Data excerpts:
● ● ●

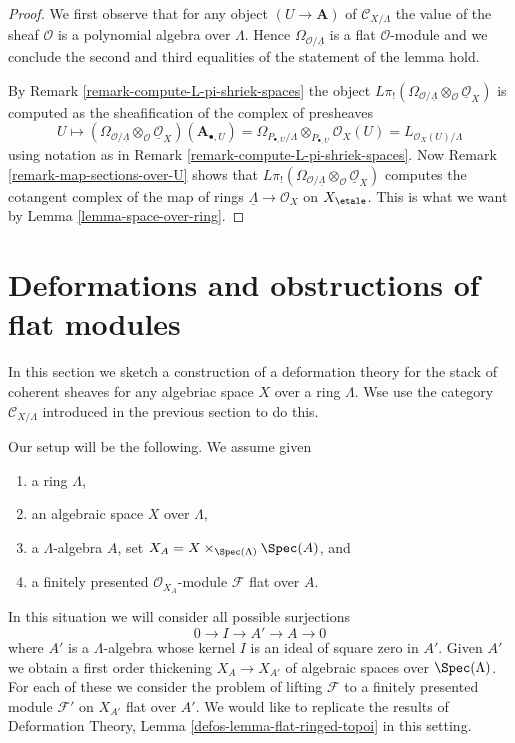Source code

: \begin{proof}
We first observe that for any object $(U \to \mathbf{A})$ of
$\mathcal{C}_{X/\Lambda}$
the value of the sheaf $\mathcal{O}$ is a polynomial algebra over $\Lambda$.
Hence $\Omega_{\mathcal{O}/\underline{\Lambda}}$ is a flat $\mathcal{O}$-module
and we conclude the second and third equalities of the statement of the
lemma hold.

\medskip\noindent
By Remark \ref{remark-compute-L-pi-shriek-spaces} the object
$L\pi_!(\Omega_{\mathcal{O}/\underline{\Lambda}}
\otimes_\mathcal{O} \underline{\mathcal{O}}_X)$
is computed as the sheafification of the complex of presheaves
$$
U \mapsto
\left(\Omega_{\mathcal{O}/\underline{\Lambda}}
\otimes_\mathcal{O} \underline{\mathcal{O}}_X\right)(\mathbf{A}_{\bullet, U})
=
\Omega_{P_{\bullet, U}/\Lambda} \otimes_{P_{\bullet, U}} \mathcal{O}_X(U) =
L_{\mathcal{O}_X(U)/\Lambda}
$$
using notation as in Remark \ref{remark-compute-L-pi-shriek-spaces}.
Now Remark \ref{remark-map-sections-over-U} shows that
$L\pi_!(\Omega_{\mathcal{O}/\underline{\Lambda}}
\otimes_\mathcal{O} \underline{\mathcal{O}}_X)$
computes the cotangent complex of the map of rings
$\underline{\Lambda} \to \mathcal{O}_X$ on $X_\etale$.
This is what we want by Lemma \ref{lemma-space-over-ring}.
\end{proof}









\section{Deformations and obstructions of flat modules}
\label{section-modules}

\noindent
In this section we sketch a construction of a deformation theory for the
stack of coherent sheaves for any algebriac space $X$ over a ring $\Lambda$.
Wse use the category $\mathcal{C}_{X/\Lambda}$ introduced
in the previous section to do this.

\medskip\noindent
Our setup will be the following. We assume given
\begin{enumerate}
\item a ring $\Lambda$,
\item an algebraic space $X$ over $\Lambda$,
\item a $\Lambda$-algebra $A$, set
$X_A = X \times_{\Spec(\Lambda)} \Spec(A)$, and
\item a finitely presented $\mathcal{O}_{X_A}$-module $\mathcal{F}$
flat over $A$.
\end{enumerate}
In this situation we will consider all possible surjections
$$
0 \to I \to A' \to A \to 0
$$
where $A'$ is a $\Lambda$-algebra whose kernel $I$ is an ideal of square zero
in $A'$. Given $A'$ we obtain a first order thickening $X_A \to X_{A'}$
of algebraic spaces over $\Spec(\Lambda)$. For each of these we consider
the problem of lifting $\mathcal{F}$ to a finitely presented module
$\mathcal{F}'$ on $X_{A'}$ flat over $A'$. We would like to replicate the
results of Deformation Theory, Lemma \ref{defos-lemma-flat-ringed-topoi}
in this setting.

● ● ●

Reproduce every record above exactly, omitting the pictures.

Source code

: \begin{proof}
We first observe that for any object $(U \to \mathbf{A})$ of
$\mathcal{C}_{X/\Lambda}$
the value of the sheaf $\mathcal{O}$ is a polynomial algebra over $\Lambda$.
Hence $\Omega_{\mathcal{O}/\underline{\Lambda}}$ is a flat $\mathcal{O}$-module
and we conclude the second and third equalities of the statement of the
lemma hold.

\medskip\noindent
By Remark \ref{remark-compute-L-pi-shriek-spaces} the object
$L\pi_!(\Omega_{\mathcal{O}/\underline{\Lambda}}
\otimes_\mathcal{O} \underline{\mathcal{O}}_X)$
is computed as the sheafification of the complex of presheaves
$$
U \mapsto
\left(\Omega_{\mathcal{O}/\underline{\Lambda}}
\otimes_\mathcal{O} \underline{\mathcal{O}}_X\right)(\mathbf{A}_{\bullet, U})
=
\Omega_{P_{\bullet, U}/\Lambda} \otimes_{P_{\bullet, U}} \mathcal{O}_X(U) =
L_{\mathcal{O}_X(U)/\Lambda}
$$
using notation as in Remark \ref{remark-compute-L-pi-shriek-spaces}.
Now Remark \ref{remark-map-sections-over-U} shows that
$L\pi_!(\Omega_{\mathcal{O}/\underline{\Lambda}}
\otimes_\mathcal{O} \underline{\mathcal{O}}_X)$
computes the cotangent complex of the map of rings
$\underline{\Lambda} \to \mathcal{O}_X$ on $X_\etale$.
This is what we want by Lemma \ref{lemma-space-over-ring}.
\end{proof}









\section{Deformations and obstructions of flat modules}
\label{section-modules}

\noindent
In this section we sketch a construction of a deformation theory for the
stack of coherent sheaves for any algebriac space $X$ over a ring $\Lambda$.
Wse use the category $\mathcal{C}_{X/\Lambda}$ introduced
in the previous section to do this.

\medskip\noindent
Our setup will be the following. We assume given
\begin{enumerate}
\item a ring $\Lambda$,
\item an algebraic space $X$ over $\Lambda$,
\item a $\Lambda$-algebra $A$, set
$X_A = X \times_{\Spec(\Lambda)} \Spec(A)$, and
\item a finitely presented $\mathcal{O}_{X_A}$-module $\mathcal{F}$
flat over $A$.
\end{enumerate}
In this situation we will consider all possible surjections
$$
0 \to I \to A' \to A \to 0
$$
where $A'$ is a $\Lambda$-algebra whose kernel $I$ is an ideal of square zero
in $A'$. Given $A'$ we obtain a first order thickening $X_A \to X_{A'}$
of algebraic spaces over $\Spec(\Lambda)$. For each of these we consider
the problem of lifting $\mathcal{F}$ to a finitely presented module
$\mathcal{F}'$ on $X_{A'}$ flat over $A'$. We would like to replicate the
results of Deformation Theory, Lemma \ref{defos-lemma-flat-ringed-topoi}
in this setting.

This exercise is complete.